Data provided:

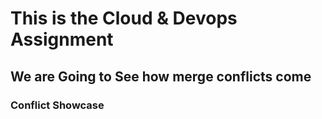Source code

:# This is the Cloud & Devops Assignment
## We are Going to See how merge conflicts come
### Conflict Showcase
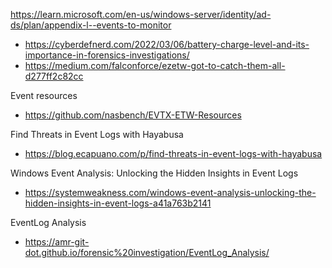https://learn.microsoft.com/en-us/windows-server/identity/ad-ds/plan/appendix-l--events-to-monitor

- https://cyberdefnerd.com/2022/03/06/battery-charge-level-and-its-importance-in-forensics-investigations/
- https://medium.com/falconforce/ezetw-got-to-catch-them-all-d277ff2c82cc

Event resources
- https://github.com/nasbench/EVTX-ETW-Resources

Find Threats in Event Logs with Hayabusa
- https://blog.ecapuano.com/p/find-threats-in-event-logs-with-hayabusa

Windows Event Analysis: Unlocking the Hidden Insights in Event Logs
- https://systemweakness.com/windows-event-analysis-unlocking-the-hidden-insights-in-event-logs-a41a763b2141

EventLog Analysis
- https://amr-git-dot.github.io/forensic%20investigation/EventLog_Analysis/
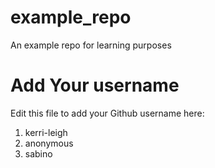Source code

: # example_repo
An example repo for learning purposes
# Add Your username
Edit this file to add your Github username here:
1. kerri-leigh
2. anonymous
3. sabino 
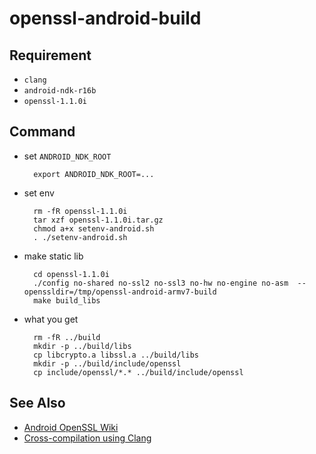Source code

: # openssl-android-build

Requirement
---
* `clang`
* `android-ndk-r16b`
* `openssl-1.1.0i`

Command
---
* set `ANDROID_NDK_ROOT`

        export ANDROID_NDK_ROOT=...
* set env
  
        rm -fR openssl-1.1.0i
        tar xzf openssl-1.1.0i.tar.gz
        chmod a+x setenv-android.sh
        . ./setenv-android.sh
* make static lib
  
        cd openssl-1.1.0i
        ./config no-shared no-ssl2 no-ssl3 no-hw no-engine no-asm  --openssldir=/tmp/openssl-android-armv7-build
        make build_libs
* what you get

        rm -fR ../build
        mkdir -p ../build/libs
        cp libcrypto.a libssl.a ../build/libs
        mkdir -p ../build/include/openssl
        cp include/openssl/*.* ../build/include/openssl

See Also
---
* [Android OpenSSL Wiki](https://wiki.openssl.org/index.php/Android)
* [Cross-compilation using Clang](https://clang.llvm.org/docs/CrossCompilation.html)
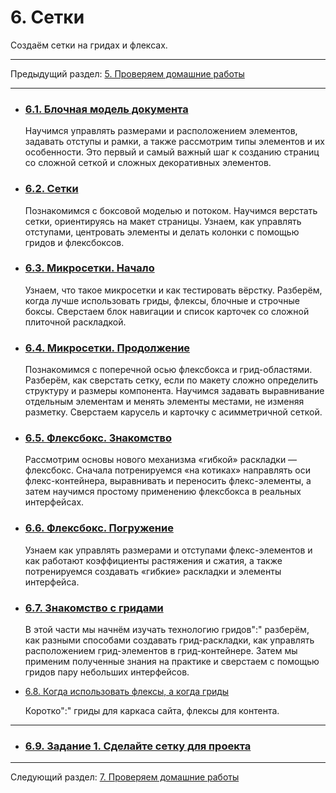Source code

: # 6. Сетки

Создаём сетки на гридах и флексах.

---

Предыдущий раздел: [5. Проверяем домашние работы](./module-5.md)

---

- ### [6.1. Блочная модель документа](https://htmlacademy.ru/courses/44)

  Научимся управлять размерами и расположением элементов, задавать отступы и рамки, а также рассмотрим типы элементов и их особенности. Это первый и самый важный шаг к созданию страниц со сложной сеткой и сложных декоративных элементов.

- ### [6.2. Сетки](https://htmlacademy.ru/courses/65)

  Познакомимся с боксовой моделью и потоком. Научимся верстать сетки, ориентируясь на макет страницы. Узнаем, как управлять отступами, центровать элементы и делать колонки с помощью гридов и флексбоксов.

- ### [6.3. Микросетки. Начало](https://htmlacademy.ru/courses/365)

  Узнаем, что такое микросетки и как тестировать вёрстку. Разберём, когда лучше использовать гриды, флексы, блочные и строчные боксы. Сверстаем блок навигации и список карточек со сложной плиточной раскладкой.

- ### [6.4. Микросетки. Продолжение](https://htmlacademy.ru/courses/367)

  Познакомимся с поперечной осью флексбокса и грид-областями. Разберём, как сверстать сетку, если по макету сложно определить структуру и размеры компонента. Научимся задавать выравнивание отдельным элементам и менять элементы местами, не изменяя разметку. Сверстаем карусель и карточку с асимметричной сеткой.

- ### [6.5. Флексбокс. Знакомство](https://htmlacademy.ru/courses/96)

  Рассмотрим основы нового механизма «гибкой» раскладки — флексбокс. Сначала потренируемся «на котиках» направлять оси флекс-контейнера, выравнивать и переносить флекс-элементы, а затем научимся простому применению флексбокса в реальных интерфейсах.

- ### [6.6. Флексбокс. Погружение](https://htmlacademy.ru/courses/113)

  Узнаем как управлять размерами и отступами флекс-элементов и как работают коэффициенты растяжения и сжатия, а также потренируемся создавать «гибкие» раскладки и элементы интерфейса.

- ### [6.7. Знакомство с гридами](https://htmlacademy.ru/courses/269)

  В этой части мы начнём изучать технологию гридов":" разберём, как разными способами создавать грид-раскладки, как управлять расположением грид-элементов в грид-контейнере. Затем мы применим полученные знания на практике и сверстаем с помощью гридов пару небольших интерфейсов.

- [6.8. Когда использовать флексы, а когда гриды](https://htmlacademy.ru/blog/boost/frontend/flexbox-vs-grid)

  Коротко":" гриды для каркаса сайта, флексы для контента.

---

- ### [6.9. Задание 1. Сделайте сетку для проекта](./task-5.md)

---

Следующий раздел: [7. Проверяем домашние работы](./module-7.md)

Exercise directions: Using the data above, return each line that includes the word "mkdir".

Solution for this problem:
        mkdir -p ../build/libs
        mkdir -p ../build/include/openssl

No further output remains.